- The Washington Times - Thursday, August 20, 2009

RICHMOND | Gov. Tim Kaine said Wednesday that the state faces a $1.5 billion revenue shortfall and must make massive spending cuts to close the budget gap.

The difference comes from a $1.2 billion revenue shortfall for fiscal 2010 added to $300 million in lost revenue from fiscal 2009. It will be made up through budget cuts and possible layoffs of state employees, Mr. Kaine said.

“I can’t say anything is off the table,” Mr. Kaine said after addressing legislative leaders on the state’s financial situation. “We’ve got some very painful decisions to make. It hasn’t been easy to make the decisions that have already been made that led to layoffs at the general fund agencies and VDOT (Virginia Department of Transportation).”

The governor said layoffs would not be made across the board but that it was too soon to tell where the layoffs would be made and how many.

When asked whether tuition increases could be expected at the state’s universities and colleges, he responded that those were decisions best made by the various boards of visitors.

“We have to go ahead and make these decisions; it is much easier to make them now,” Mr. Kaine said.
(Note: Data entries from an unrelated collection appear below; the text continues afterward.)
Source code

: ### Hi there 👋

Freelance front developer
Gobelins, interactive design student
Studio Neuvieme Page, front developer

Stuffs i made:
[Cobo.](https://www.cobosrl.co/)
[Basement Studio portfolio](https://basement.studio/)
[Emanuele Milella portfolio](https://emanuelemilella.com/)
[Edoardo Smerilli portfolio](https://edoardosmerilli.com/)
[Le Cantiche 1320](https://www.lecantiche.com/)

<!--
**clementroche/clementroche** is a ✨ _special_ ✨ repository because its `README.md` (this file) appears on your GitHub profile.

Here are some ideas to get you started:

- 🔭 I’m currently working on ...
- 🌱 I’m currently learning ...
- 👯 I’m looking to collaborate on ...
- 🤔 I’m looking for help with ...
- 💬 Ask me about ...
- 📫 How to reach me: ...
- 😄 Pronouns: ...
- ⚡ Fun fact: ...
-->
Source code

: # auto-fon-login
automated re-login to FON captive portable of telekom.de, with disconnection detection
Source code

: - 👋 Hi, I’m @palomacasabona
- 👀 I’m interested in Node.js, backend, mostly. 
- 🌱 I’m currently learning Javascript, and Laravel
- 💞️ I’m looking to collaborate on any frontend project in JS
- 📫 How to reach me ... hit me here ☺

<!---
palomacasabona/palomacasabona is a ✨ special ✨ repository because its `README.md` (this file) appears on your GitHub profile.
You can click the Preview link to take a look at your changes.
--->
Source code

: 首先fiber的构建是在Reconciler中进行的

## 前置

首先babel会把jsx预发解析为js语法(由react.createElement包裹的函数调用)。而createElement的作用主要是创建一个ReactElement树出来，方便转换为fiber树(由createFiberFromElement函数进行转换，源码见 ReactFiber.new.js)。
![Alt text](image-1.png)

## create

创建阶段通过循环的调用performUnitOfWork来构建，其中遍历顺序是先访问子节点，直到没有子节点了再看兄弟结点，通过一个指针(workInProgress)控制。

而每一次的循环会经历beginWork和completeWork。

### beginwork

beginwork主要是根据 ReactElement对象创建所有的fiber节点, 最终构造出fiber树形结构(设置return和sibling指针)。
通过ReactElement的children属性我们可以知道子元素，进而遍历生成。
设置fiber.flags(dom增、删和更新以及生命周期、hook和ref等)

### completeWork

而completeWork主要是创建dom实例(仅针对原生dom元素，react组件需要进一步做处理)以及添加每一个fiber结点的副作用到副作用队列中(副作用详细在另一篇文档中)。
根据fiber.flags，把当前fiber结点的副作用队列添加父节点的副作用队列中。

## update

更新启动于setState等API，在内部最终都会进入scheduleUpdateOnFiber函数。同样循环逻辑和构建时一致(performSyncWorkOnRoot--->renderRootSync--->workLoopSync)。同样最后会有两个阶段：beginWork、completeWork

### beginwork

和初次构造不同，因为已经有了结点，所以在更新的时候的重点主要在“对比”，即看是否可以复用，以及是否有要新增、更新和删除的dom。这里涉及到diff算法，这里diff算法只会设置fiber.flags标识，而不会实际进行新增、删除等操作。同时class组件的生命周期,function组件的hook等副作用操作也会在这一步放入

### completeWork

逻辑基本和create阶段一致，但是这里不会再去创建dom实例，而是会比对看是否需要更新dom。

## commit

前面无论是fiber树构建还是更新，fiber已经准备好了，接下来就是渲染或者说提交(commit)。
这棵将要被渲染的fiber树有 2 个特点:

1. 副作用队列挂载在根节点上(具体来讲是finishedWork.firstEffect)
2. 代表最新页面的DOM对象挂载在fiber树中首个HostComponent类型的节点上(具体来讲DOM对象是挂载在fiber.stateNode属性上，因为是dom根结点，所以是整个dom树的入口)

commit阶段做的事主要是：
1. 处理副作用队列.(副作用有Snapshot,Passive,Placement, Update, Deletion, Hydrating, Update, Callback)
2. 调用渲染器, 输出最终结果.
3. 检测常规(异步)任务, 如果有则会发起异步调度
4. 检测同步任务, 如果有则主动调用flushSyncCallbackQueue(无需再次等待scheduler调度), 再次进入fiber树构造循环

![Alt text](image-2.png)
Mr. Kaine said the state is $298.8 million below the revenue forecast for fiscal 2009, which was a 9 percent decline, triple that experienced in two previous years with negative growth rates. He noted that the state already has tried to reduce a $5.6 billion shortfall for the fiscal 2008-2010 biennial budget. Revenues in fiscal 2010 are expected to decline 1.6 percent.

Republicans expressed satisfaction that the governor went with the highest forecast deficit.

“The governor decided to err on the side of caution. To look at the $1.5 [billion], I think that is a very realistic number. We all hope that it doesn’t get worse. I think that is a very candid assessment on the part of the governor and I commend him for that decision. Plan for the worst and hope for the best,” said Delegate Phillip Hamilton, Newport News Republican.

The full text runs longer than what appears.